We have had some incidents in the past couple of months, but it's not really as bad as it sounds. And when I said he doesn't pay the bills, I didn't mean that the bills don't get paid, I meant that he doesn't have to deal with the stress of robbing Peter to pay Paul that I have to do to get things paid.

I'm a little embarrassed to admit that I was angry over him buying a $20 prime rib for New Year's dinner. It was a great deal, it was 7 pounds, but I just felt frustrated. The other incident was at the beginning of December when he went to the dentist and got 5 fillings, which cost $700, and he paid it with cash. I'm trying to be his bookkeeper, and that was money he had been paid for a job and we needed to record and pay taxes on. It makes it very difficult. I am going to take a small business accounting class, and we're getting an accountant.
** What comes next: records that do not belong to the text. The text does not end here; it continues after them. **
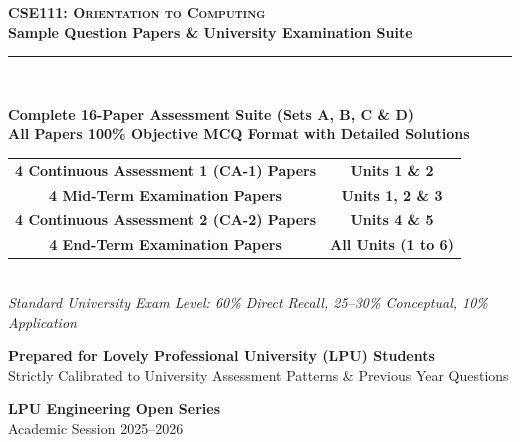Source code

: \begin{titlepage}
\pagecolor{CSNavy}
\color{white}
\vspace*{1.5cm}

\begin{center}
    {\Huge \bfseries \scshape CSE111: Orientation to Computing}\\[5mm]
    {\LARGE \bfseries Sample Question Papers \& University Examination Suite}\\[8mm]
    {\color{LPUOrange}\rule{0.8\textwidth}{2pt}}\\[10mm]

    \begin{tcolorbox}[enhanced, width=0.88\textwidth, colback=white, colframe=LPUOrange, boxrule=1.5pt, arc=3mm, halign=center]
        \color{DarkSlate}
        \vspace{2mm}
        {\Large\bfseries Complete 16-Paper Assessment Suite (Sets A, B, C \& D)}\\[3mm]
        {\large\bfseries All Papers 100\% Objective MCQ Format with Detailed Solutions}\\[3mm]
        \begin{tabular}{cc}
            \color{CSNavy}\textbf{4 Continuous Assessment 1 (CA-1) Papers} & \quad \color{CSNavy}\textbf{Units 1 \& 2} \\
            \color{CSNavy}\textbf{4 Mid-Term Examination Papers}          & \quad \color{CSNavy}\textbf{Units 1, 2 \& 3} \\
            \color{CSNavy}\textbf{4 Continuous Assessment 2 (CA-2) Papers} & \quad \color{CSNavy}\textbf{Units 4 \& 5} \\
            \color{CSNavy}\textbf{4 End-Term Examination Papers}          & \quad \color{CSNavy}\textbf{All Units (1 to 6)} \\
        \end{tabular}\\[3mm]
        \textit{Standard University Exam Level: 60\% Direct Recall, 25--30\% Conceptual, 10\% Application}
        \vspace{2mm}
    \end{tcolorbox}

    \vfill

    {\large \bfseries Prepared for Lovely Professional University (LPU) Students}\\[2mm]
    {\small Strictly Calibrated to University Assessment Patterns \& Previous Year Questions}\\[10mm]

    \begin{tcolorbox}[width=0.6\textwidth, colback=CSNavy!80!black, colframe=white, boxrule=0.5pt, halign=center]
        \color{white}
        \textbf{LPU Engineering Open Series}\\[1mm]
        {\footnotesize Academic Session 2025--2026}
    \end{tcolorbox}
    \vspace*{1cm}
\end{center}
\end{titlepage}
\nopagecolor
\newpage

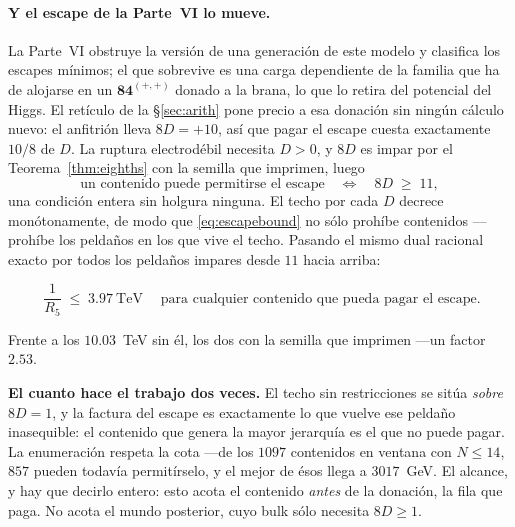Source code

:\documentclass[11pt,a4paper]{article}
\newcommand{\rep}[1]{\mathbf{#1}}
\newenvironment{keyeq}
  {\begin{center}\setlength{\fboxsep}{9pt}\setlength{\fboxrule}{0.8pt}%
   \begin{lrbox}{\keyeqbox}\begin{minipage}{0.88\textwidth}}
  {\end{minipage}\end{lrbox}%
   \fcolorbox{hdrblue!55}{hdrblue!6}{\usebox{\keyeqbox}}\end{center}}
\begin{document}
\paragraph{Y el escape de la Parte~VI lo mueve.} La Parte~VI \cite{PartVI} obstruye la versión de una
generación de este modelo y clasifica los escapes mínimos; el que sobrevive es una carga dependiente
de la familia que ha de alojarse en un $\rep{84}^{(+,+)}$ donado a la brana, lo que lo retira del
potencial del Higgs. El retículo de la \S\ref{sec:arith} pone precio a esa donación sin ningún
cálculo nuevo: el anfitrión lleva $8D=+10$, así que pagar el escape cuesta exactamente $10/8$ de
$D$. La ruptura electrodébil necesita $D>0$, y $8D$ es impar por el Teorema~\ref{thm:eighths} con la
semilla que \cite{KM25} imprimen, luego
\begin{equation}\label{eq:escapebound}
  \text{un contenido puede permitirse el escape}\quad\Longleftrightarrow\quad 8D\;\ge\;11 ,
\end{equation}
una condición entera sin holgura ninguna. El techo por cada $D$ decrece monótonamente, de modo que
\eqref{eq:escapebound} no sólo prohíbe contenidos ---prohíbe los peldaños en los que vive el techo.
Pasando el mismo dual racional exacto por todos los peldaños impares desde $11$ hacia arriba:
\begin{keyeq}
\begin{equation}\label{eq:escapeceiling}
  \boxed{\;\frac{1}{R_5}\;\le\;3.97\ \text{TeV}\;}
  \quad\text{para cualquier contenido que pueda pagar el escape.}
\end{equation}
\end{keyeq}
\noindent Frente a los $10.03$~TeV sin él, los dos con la semilla que \cite{KM25} imprimen ---un factor $2.53$.

\noindent\textbf{El cuanto hace el trabajo dos veces.} El techo sin restricciones se sitúa
\emph{sobre} $8D=1$, y la factura del escape es exactamente lo que vuelve ese peldaño inasequible:
el contenido que genera la mayor jerarquía es el que no puede pagar. La enumeración respeta la cota
---de los $1097$ contenidos en ventana con $N\le14$, $857$ pueden todavía permitírselo, y el mejor de
ésos llega a $3017$~GeV. El alcance, y hay que decirlo entero: esto acota el contenido \emph{antes}
de la donación, la fila que paga. No acota el mundo posterior, cuyo bulk sólo necesita $8D\ge1$.
\end{document}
And, he has only borrowed money from his parents in the last four months, which have been very tough. Once we decided not to pay our mortgage anymore he hasn't borrowed any more from them. he really doesn't have a history of overspending and running to them. He's really very frugal, but we do have to figure out the accounting. And, when he needs something, like new tires or fillings or whatever, he always just pays for it, whether the money is there or not.

Anyway, thanks for your support, everyone. And for letting me vent and throw my fit on here.